Or la population installée en périphérie augmente 54 % plus vite que celle des villes, là encore selon le Baromètre de l’habitat sain 2018. De plus, le logement représente le premier poste de dépense et la part qu’il représente dans le budget est en hausse.

Les freins à lever pour voir une accélération de la rénovation

Il est tout d’abord nécessaire de communiquer sur l’avantage de la rénovation. Aujourd’hui il existe une méconnaissance économique avec une difficulté pour les propriétaires de calculer le rapport coût/bénéfice.

De plus, pour les chantiers de petites tailles, le coût de démarrage peut être excessif.
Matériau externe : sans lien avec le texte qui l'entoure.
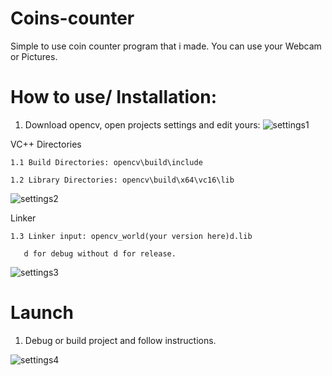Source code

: # Coins-counter

Simple to use coin counter program that i made.
You can use your Webcam or Pictures.

# How to use/ Installation:

1. Download opencv, open projects settings and edit yours: 
![settings1](https://github.com/Caldoon222/Coins-counter-Opencv-Cpp/assets/150370026/dedbe61f-979d-436f-9608-151ba5d75fdd)

VC++ Directories
    
    1.1 Build Directories: opencv\build\include
    
    1.2 Library Directories: opencv\build\x64\vc16\lib
    
![settings2](https://github.com/Caldoon222/Coins-counter-Opencv-Cpp/assets/150370026/65f4d3ed-1ffc-43f2-a64b-6278cbb11c1f)

Linker 

    1.3 Linker input: opencv_world(your version here)d.lib
    
       d for debug without d for release.
       
![settings3](https://github.com/Caldoon222/Coins-counter-Opencv-Cpp/assets/150370026/90134816-083d-4285-a4a0-56024e971e29)

# Launch

1. Debug or build project and follow instructions.

![settings4](https://github.com/Caldoon222/Coins-counter-Opencv-Cpp/assets/150370026/d76774fa-3c00-4fb6-9d8a-39ac2eecfed4)


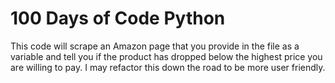 # 100 Days of Code Python

This code will scrape an Amazon page that you provide in the 
file as a variable and tell you if the product has dropped below
the highest price you are willing to pay. I may refactor this
down the road to be more user friendly. 
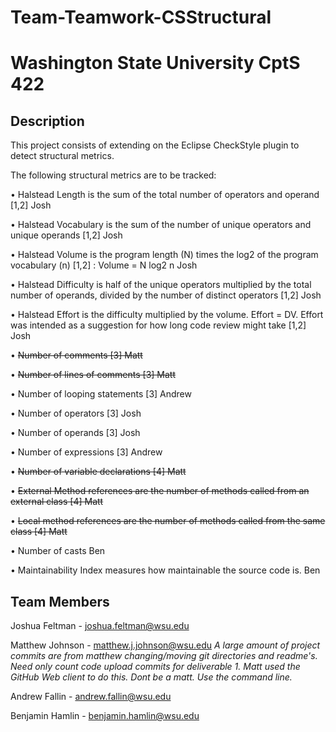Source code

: # Team-Teamwork-CSStructural

# Washington State University CptS 422

## Description
This project consists of extending on the Eclipse CheckStyle plugin to detect structural metrics.

The following structural metrics are to be tracked: 

• Halstead Length is the sum of the total number of operators and operand [1,2] Josh

• Halstead Vocabulary is the sum of the number of unique operators and unique operands [1,2] Josh

• Halstead Volume is the program length (N) times the log2 of the program vocabulary (n) [1,2] : Volume = N log2 n Josh

• Halstead Difficulty is half of the unique operators multiplied by the total number of operands, divided by the number of distinct operators [1,2] Josh

• Halstead Effort is the difficulty multiplied by the volume. Effort = DV. Effort was intended as a suggestion for how long code review might take [1,2] Josh

• ~~Number of comments [3] Matt~~

• ~~Number of lines of comments [3] Matt~~

• Number of looping statements [3] Andrew

• Number of operators [3] Josh

• Number of operands [3] Josh

• Number of expressions [3] Andrew

• ~~Number of variable declarations [4] Matt~~

• ~~External Method references are the number of methods called from an external class [4] Matt~~

• ~~Local method references are the number of methods called from the same class [4] Matt~~

• Number of casts Ben

• Maintainability Index measures how maintainable the source code is. Ben

## Team Members

Joshua Feltman - joshua.feltman@wsu.edu

Matthew Johnson - matthew.j.johnson@wsu.edu
  *A large amount of project commits are from matthew changing/moving git directories and readme's. Need only count code upload commits for deliverable 1. Matt used the GitHub Web client to do this. Dont be a matt. Use the command line.*
  
Andrew Fallin - andrew.fallin@wsu.edu

Benjamin Hamlin - benjamin.hamlin@wsu.edu

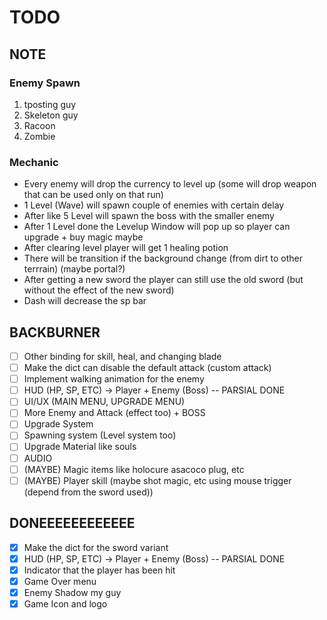 # TODO
## NOTE
### Enemy Spawn
1. tposting guy
2. Skeleton guy
3. Racoon
4. Zombie
### Mechanic
- Every enemy will drop the currency to level up (some will drop weapon that can be used only on that run)
- 1 Level (Wave) will spawn couple of enemies with certain delay
- After like 5 Level will spawn the boss with the smaller enemy
- After 1 Level done the Levelup Window will pop up so player can upgrade + buy magic maybe
- After clearing level player will get 1 healing potion
- There will be transition if the background change (from dirt to other terrrain) (maybe portal?)
- After getting a new sword the player can still use the old sword (but without the effect of the new sword)
- Dash will decrease the sp bar

## BACKBURNER
- [ ] Other binding for skill, heal, and changing blade
- [ ] Make the dict can disable the default attack (custom attack)
- [ ] Implement walking animation for the enemy
- [ ] HUD (HP, SP, ETC) -> Player + Enemy (Boss) -- PARSIAL DONE
- [ ] UI/UX (MAIN MENU, UPGRADE MENU)
- [ ] More Enemy and Attack (effect too) + BOSS
- [ ] Upgrade System
- [ ] Spawning system (Level system too)
- [ ] Upgrade Material like souls
- [ ] AUDIO
- [ ] (MAYBE) Magic items like holocure asacoco plug, etc
- [ ] (MAYBE) Player skill (maybe shot magic, etc using mouse trigger (depend from the sword used))

## DONEEEEEEEEEEEE
- [x] Make the dict for the sword variant
- [x] HUD (HP, SP, ETC) -> Player + Enemy (Boss) -- PARSIAL DONE
- [x] Indicator that the player has been hit
- [x] Game Over menu
- [x] Enemy Shadow my guy
- [x] Game Icon and logo
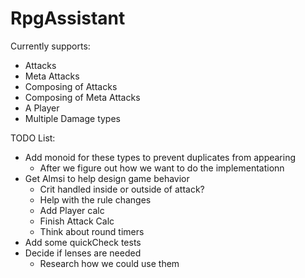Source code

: # RpgAssistant

Currently supports:
- Attacks
- Meta Attacks
- Composing of Attacks
- Composing of Meta Attacks
- A Player
- Multiple Damage types



TODO List:
- Add monoid for these types to prevent duplicates from appearing
    * After we figure out how we want to do the implementationn
- Get Almsi to help design game behavior
    - Crit handled inside or outside of attack?
    - Help with the rule changes
    - Add Player calc
    - Finish Attack Calc
    - Think about round timers
- Add some quickCheck tests
- Decide if lenses are needed
    * Research how we could use them


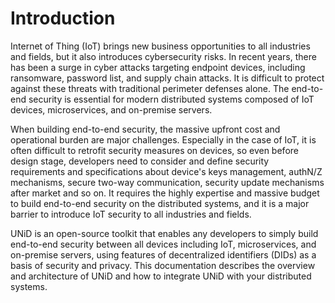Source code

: # Introduction

Internet of Thing (IoT) brings new business opportunities to all industries and fields, but it also introduces cybersecurity risks. In recent years, there has been a surge in cyber attacks targeting endpoint devices, including ransomware, password list, and supply chain attacks. It is difficult to protect against these threats with traditional perimeter defenses alone. The end-to-end security is essential for modern distributed systems composed of IoT devices, microservices, and on-premise servers.

When building end-to-end security, the massive upfront cost and operational burden are major challenges. Especially in the case of IoT, it is often difficult to retrofit security measures on devices, so even before design stage, developers need to consider and define security requirements and specifications about device's keys management, authN/Z mechanisms, secure two-way communication, security update mechanisms after market and so on. It requires the highly expertise and massive budget to build end-to-end security on the distributed systems, and it is a major barrier to introduce IoT security to all industries and fields.

UNiD is an open-source toolkit that enables any developers to simply build end-to-end security between all devices including IoT, microservices, and on-premise servers, using features of decentralized identifiers (DIDs) as a basis of security and privacy. This documentation describes the overview and architecture of UNiD and how to integrate UNiD with your distributed systems.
Inciter les ménages est d’autant plus important que les capitaux privés représentent 30 billions d’euros et 71 % des ménages en Europe sont capable de financer des projets de rénovation à 75.000 euros. Ce déblocage de l’épargne doit s’accompagner de politiques ambitieuses pour que l’ensemble des rénovations soit pour aller vers des Bâtiments Base Consommation (BBC) ou mieux encore à énergie passive (bâtiment qui ne consomme pas plus d’énergie que celle qu’il produit) voire positive (bâtiment qui produit plus d’énergie qu’il n’en consomme).

Dans ce contexte, la réglementation, avec son aspect coercitif peut être un catalyseur.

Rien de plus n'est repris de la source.